Budget 2025 Expectations: What’s In Store For Middle-Income Earners? Tax Relief Hopes Soar!

The anticipation is rapidly building as the date of the presentation of the union budget 2025 inches closer. The question on everyone's lips is whether the forthcoming budget will provide the much-needed financial respite to the middle-class population to alleviate their economic strains. Well, the salaried class, in particular, is advocating for simplified tax structures and increased standard deductions to manage escalating healthcare and education expenses more effectively.

What the Salaried Class Expects from Budget 2025

As the country keenly awaits February 1st, the most treaded class in the economy, the middle class is waiting for the government to address the concerns of the middle-income group and provide much-needed financial relief. Below are some of the points that the salaried class hopes to see in terms of tax benefits in the upcoming budget, 2025.

Tax

Current Tax Regime: A Quick Recap

India's current tax structure offers two options for taxpayers-the old tax regime and the new simplified tax regime.

  • Old Tax Regime: Allows for multiple deductions and exemptions, including popular ones such as the standard deduction, HRA (House Rent Allowance), Section 80C (investments in PPF, ELSS, etc.), and health insurance under Section 80D.
  • New Tax Regime: Announced in 2020, this regime offers lower tax rates but eliminates most exemptions and deductions. While this regime was introduced to simplify the tax filing process, many salaried individuals still prefer the old regime due to the benefits it offers through deductions.

The union budget 2024 presented in July saw some changes in the new tax regime where the finance minister increased the standard deduction limit for salaried employees and pensioners to Rs 75,000 from Rs 50,000. More changes to tax slabs and rates were also made. However, neither regime has seen huge changes in the last few budgets, leading to growing frustration among the middle-income salaried class.

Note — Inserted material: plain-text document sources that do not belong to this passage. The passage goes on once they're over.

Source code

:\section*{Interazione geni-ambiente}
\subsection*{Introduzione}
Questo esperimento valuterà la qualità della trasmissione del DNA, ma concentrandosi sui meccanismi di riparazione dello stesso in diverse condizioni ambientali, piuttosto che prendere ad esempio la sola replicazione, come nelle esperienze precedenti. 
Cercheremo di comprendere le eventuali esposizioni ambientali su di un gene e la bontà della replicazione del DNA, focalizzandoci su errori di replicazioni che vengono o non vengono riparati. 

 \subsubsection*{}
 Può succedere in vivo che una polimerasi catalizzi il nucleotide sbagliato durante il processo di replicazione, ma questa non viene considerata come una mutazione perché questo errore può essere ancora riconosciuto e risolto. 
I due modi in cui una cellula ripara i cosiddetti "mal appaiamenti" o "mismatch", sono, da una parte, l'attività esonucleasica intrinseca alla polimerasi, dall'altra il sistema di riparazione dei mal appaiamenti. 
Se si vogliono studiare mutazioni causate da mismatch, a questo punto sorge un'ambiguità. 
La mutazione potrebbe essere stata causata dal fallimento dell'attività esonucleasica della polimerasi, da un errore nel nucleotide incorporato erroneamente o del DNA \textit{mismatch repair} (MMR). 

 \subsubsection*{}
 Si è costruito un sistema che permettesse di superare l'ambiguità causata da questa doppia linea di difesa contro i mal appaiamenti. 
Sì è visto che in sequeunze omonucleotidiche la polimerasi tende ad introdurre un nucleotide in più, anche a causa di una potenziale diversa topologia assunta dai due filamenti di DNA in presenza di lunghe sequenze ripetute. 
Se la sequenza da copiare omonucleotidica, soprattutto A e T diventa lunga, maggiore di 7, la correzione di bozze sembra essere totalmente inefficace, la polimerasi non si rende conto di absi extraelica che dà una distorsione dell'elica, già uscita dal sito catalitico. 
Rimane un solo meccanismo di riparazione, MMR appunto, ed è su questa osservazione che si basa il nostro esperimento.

A Call for Affordable Housing and Interest Relief

With all the financial challenges burdening many middle-class families, having a home of their own is a distant dream. With the prices of the properties and burdensome loan interest rates, it becomes fairly difficult for people to convert their dream of homeownership into reality. The call for housing loan subsidies and incentives for first-time buyers is stronger than ever, offering a ray of hope to those aspiring to own a home. Furthermore, the ongoing issue of inflation eroding people's savings has increased the demand for government action. Subsidies for essential products, as well as efforts to keep fuel and electricity prices stable, could bring much-needed respite.

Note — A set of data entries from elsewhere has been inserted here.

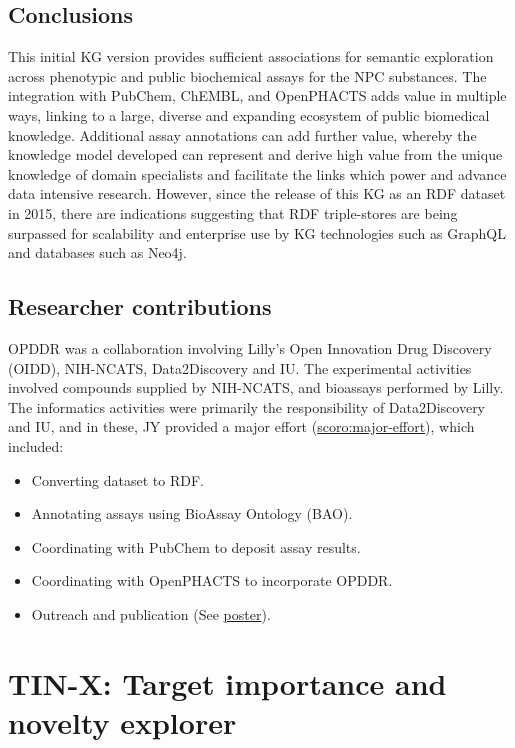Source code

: \subsection{Conclusions}

This initial KG version provides sufficient associations for semantic exploration across phenotypic and public biochemical assays for the NPC substances.  The integration with PubChem, ChEMBL, and OpenPHACTS adds value in multiple ways, linking to a large, diverse and expanding ecosystem of public biomedical knowledge.  Additional assay annotations can add further value, whereby the knowledge model developed can represent and derive high value from the unique knowledge of domain specialists and facilitate the links which power and advance data intensive research. However, since the release of this KG as an RDF dataset in 2015, there are indications suggesting that RDF triple-stores are being surpassed for scalability and enterprise use by KG technologies such as GraphQL and databases such as Neo4j. 

\subsection{Researcher contributions}

OPDDR was a collaboration involving Lilly's Open Innovation Drug Discovery (OIDD), NIH-NCATS, Data2Discovery and IU. The experimental activities involved compounds supplied by NIH-NCATS, and bioassays performed by Lilly. The informatics activities were primarily the responsibility of Data2Discovery and IU, and in these, JY provided a major effort (\href{http://purl.org/spar/scoro/major-effort}{scoro:major-effort}), which included: 

\begin{itemize}[topsep=0pt,itemsep=0pt,partopsep=0pt,parsep=0pt]
    \item Converting dataset to RDF.
    \item Annotating assays using BioAssay Ontology (BAO).
    \item Coordinating with PubChem to deposit assay results.
    \item Coordinating with OpenPHACTS to incorporate OPDDR.
    \item Outreach and publication (See \href{https://zenodo.org/record/4844529}{poster}).
\end{itemize}

\newpage

\section{TIN-X: Target importance and novelty explorer}
\label{section:tinx}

More Employment Opportunities

While tax relief is crucial, long-term financial security comes from steady income growth. It would be great if the government came up with policies focused on job creation, skill development, and upskilling initiatives that would enable the middle class to adapt to a rapidly changing economy.

Previous budgets made small modifications, but major changes. were missing. This year, taxpayers are keen to see if long-standing demands for basic changes will be addressed. Considerations for retirement planning, healthcare costs, and family welfare are high on their wish list.

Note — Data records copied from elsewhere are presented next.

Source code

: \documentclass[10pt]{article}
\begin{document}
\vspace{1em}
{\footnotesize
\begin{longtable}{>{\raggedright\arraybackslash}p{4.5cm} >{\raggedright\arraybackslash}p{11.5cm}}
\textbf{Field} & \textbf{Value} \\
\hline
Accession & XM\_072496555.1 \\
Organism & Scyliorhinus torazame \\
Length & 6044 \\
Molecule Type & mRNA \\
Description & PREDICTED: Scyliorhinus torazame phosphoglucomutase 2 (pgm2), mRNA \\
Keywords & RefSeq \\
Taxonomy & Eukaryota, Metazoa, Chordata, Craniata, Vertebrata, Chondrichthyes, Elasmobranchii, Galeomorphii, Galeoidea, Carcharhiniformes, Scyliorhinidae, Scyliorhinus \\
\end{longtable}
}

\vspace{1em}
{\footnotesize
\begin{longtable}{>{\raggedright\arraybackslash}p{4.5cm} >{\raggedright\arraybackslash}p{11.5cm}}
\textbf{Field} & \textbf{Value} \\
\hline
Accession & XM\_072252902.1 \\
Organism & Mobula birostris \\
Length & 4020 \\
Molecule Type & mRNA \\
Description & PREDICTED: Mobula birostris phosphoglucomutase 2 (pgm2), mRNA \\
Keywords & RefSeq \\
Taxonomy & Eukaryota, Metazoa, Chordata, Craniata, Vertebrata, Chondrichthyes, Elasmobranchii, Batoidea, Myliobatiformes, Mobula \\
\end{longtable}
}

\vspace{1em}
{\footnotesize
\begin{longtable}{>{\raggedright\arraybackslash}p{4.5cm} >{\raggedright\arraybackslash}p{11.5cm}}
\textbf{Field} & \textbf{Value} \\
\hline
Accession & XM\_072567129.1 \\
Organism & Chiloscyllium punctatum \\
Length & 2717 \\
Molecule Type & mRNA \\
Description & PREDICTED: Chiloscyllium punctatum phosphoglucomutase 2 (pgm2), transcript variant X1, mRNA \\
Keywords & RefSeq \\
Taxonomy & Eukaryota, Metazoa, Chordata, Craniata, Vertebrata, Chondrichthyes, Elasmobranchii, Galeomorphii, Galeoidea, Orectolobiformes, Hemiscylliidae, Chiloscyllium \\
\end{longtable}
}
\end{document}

What Experts Are Predicting

While it is difficult to predict the exact measures the government will take in Budget 2025, the salaried class has valid reasons to hope for tax relief. Financial experts believe that the government is likely to take a balanced approach in Budget 2025. While there may not be drastic changes, incremental benefits for the salaried class are expected. Some potential measures may include minor tweaks to income tax slabs and the introduction of incentives for investments in long-term savings instruments like NPS (National Pension System). However, experts caution that any significant tax relief could impact the government's fiscal targets, especially given the need for increased spending on infrastructure, healthcare, and social welfare programs.